# Airbrush: Son's guitar



## Damned Fist (Nov 2, 2007)

I have one more airbrush project for all of you who interested in airbrushing. This is my son's electric guitar that he wanted painted up with blue TrueFlame & tribal art.


















I don't know if I will post anymore of these projects considering that they are not miniatures. However, since I got started on airbrushing through a few guys on this forum I thought that I would submit my progress one last time. I also thought that Wraithlord might like to see this because his son plays the guitar as well.:wink:

C&C welcomed:victory:


----------



## fallvictim (Mar 29, 2009)

The guitar looks amazing, you did a great job on the finish. Have you considered using the airbrush on tanks or other vehicles? I'm sure you would be able to pull off some intense and unique designs on some land raiders or other tanks.


----------



## Syph (Aug 3, 2008)

Brilliant stuff yet again DF. I see no reason not to continue posting this sort of thing; obviously if you're doing a ton of them a week it's perhaps OTT but the odd piece like this is great to see.


----------



## Damned Fist (Nov 2, 2007)

fallvictim said:


> The guitar looks amazing, you did a great job on the finish. Have you considered using the airbrush on tanks or other vehicles? I'm sure you would be able to pull off some intense and unique designs on some land raiders or other tanks.


Yep. Take a look around and you should find a few here and there.:wink:



Syph said:


> Brilliant stuff yet again DF. I see no reason not to continue posting this sort of thing; obviously if you're doing a ton of them a week it's perhaps OTT but the odd piece like this is great to see.


Thanks! Perhaps I'll run it by the mods and see what they think??:victory:


----------



## imm0rtal reaper (Jul 15, 2008)

That is gorgeous! I wish one of my Guitars looked like that!

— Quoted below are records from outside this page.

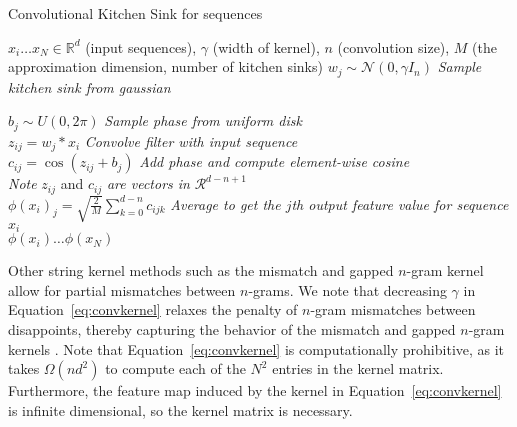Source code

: \documentclass{article}
\begin{document}
\begin{algorithm}[b]
   \caption{Convolutional Kitchen Sink for sequences}\label{alg:cks}
   \begin{algorithmic}[1]
      \INPUT $x_{i} \ldots x_{N} \in \mathds{R}^{d}$ (input sequences), $\gamma$ (width of kernel),  $n$ (convolution size), $M$ (the approximation dimension, number of kitchen sinks)
         \STATE
         $w_{j} \sim \mathcal{N}(0, \gamma I_{n})$ \hspace*{2cm} \textit{Sample kitchen sink from gaussian}

         \STATE
         $b_{j} \sim U(0, 2\pi)$ \hspace*{2.28cm} \textit{Sample phase from uniform disk} \\

             \STATE
             $z_{ij} = w_{j} \ast x_{i}$ \hspace*{2.0cm} \textit{Convolve filter with input sequence} \label{cks:line5} \\
             \STATE
             $c_{ij} = \cos(z_{ij} + b_{j})$ \hspace*{1.3cm}\textit{Add phase and compute element-wise cosine} \\
            \hspace*{4.0cm} \textit{Note} $z_{ij}$ and $c_{ij}$ \textit{are vectors in } $\mathcal{R}^{d - n + 1}$ \label{cks:line5} \\

             \STATE $\phi(x_{i})_{j} = \sqrt{\frac{2}{M}} \displaystyle \sum_{k=0}^{d - n} c_{ijk} $ \hspace*{0.4cm} \textit{Average to get the $j$th output feature value for sequence $x_{i}$} \\
            \ENDFOR
     \ENDFOR
      \OUTPUT $\phi(x_{i}) \ldots \phi(x_{N})$
   \end{algorithmic}
\end{algorithm}

Other string kernel methods such as the mismatch \cite{eskin2002mismatch} and gapped $n$-gram kernel \cite{ghandi2014enhanced} allow for partial mismatches between $n$-grams. We note that decreasing $\gamma$ in Equation~\ref{eq:convkernel} relaxes the penalty of $n$-gram mismatches between disappoints, thereby capturing the behavior  of the mismatch and gapped $n$-gram kernels \cite{eskin2002mismatch, ghandi2014enhanced}. Note that Equation~\ref{eq:convkernel} is computationally prohibitive, as it takes $\Omega(nd^{2})$ to compute each of the $N^{2}$ entries in the kernel matrix.
Furthermore, the feature map induced by the kernel in Equation~\ref{eq:convkernel} is infinite dimensional, so the kernel matrix is necessary.
\end{document}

I think you should consider setting up an online store, where people send you their [guitars, helmets misc. items] and you do your airbrushing magic to them. Hell if I lived in Canada I'd send you truck loads


----------



## juddski (Nov 3, 2008)

that looks stunning +6rep good job DF:victory:


----------



## Damned Fist (Nov 2, 2007)

imm0rtal reaper said:


> That is gorgeous! I wish one of my Guitars looked like that!
> 
> I think you should consider setting up an online store, where people send you their [guitars, helmets misc. items] and you do your airbrushing magic to them. Hell if I lived in Canada I'd send you truck loads


The price of shipping these types of items would make this rather cost inhibitive but I appreciate the encouragement. I am hoping to start doing this as a 'side business' locally in the near future. It is a rare thing to be able to earn money while doing something that you enjoy so much!:victory:


----------



## Kitsunex (Mar 8, 2009)

that looks awesome! are you using D10s for the knobs? if so, then i salute you sir, because that rocks!!


----------



## Damned Fist (Nov 2, 2007)

Kitsunex said:


> that looks awesome! are you using D10s for the knobs? if so, then i salute you sir, because that rocks!!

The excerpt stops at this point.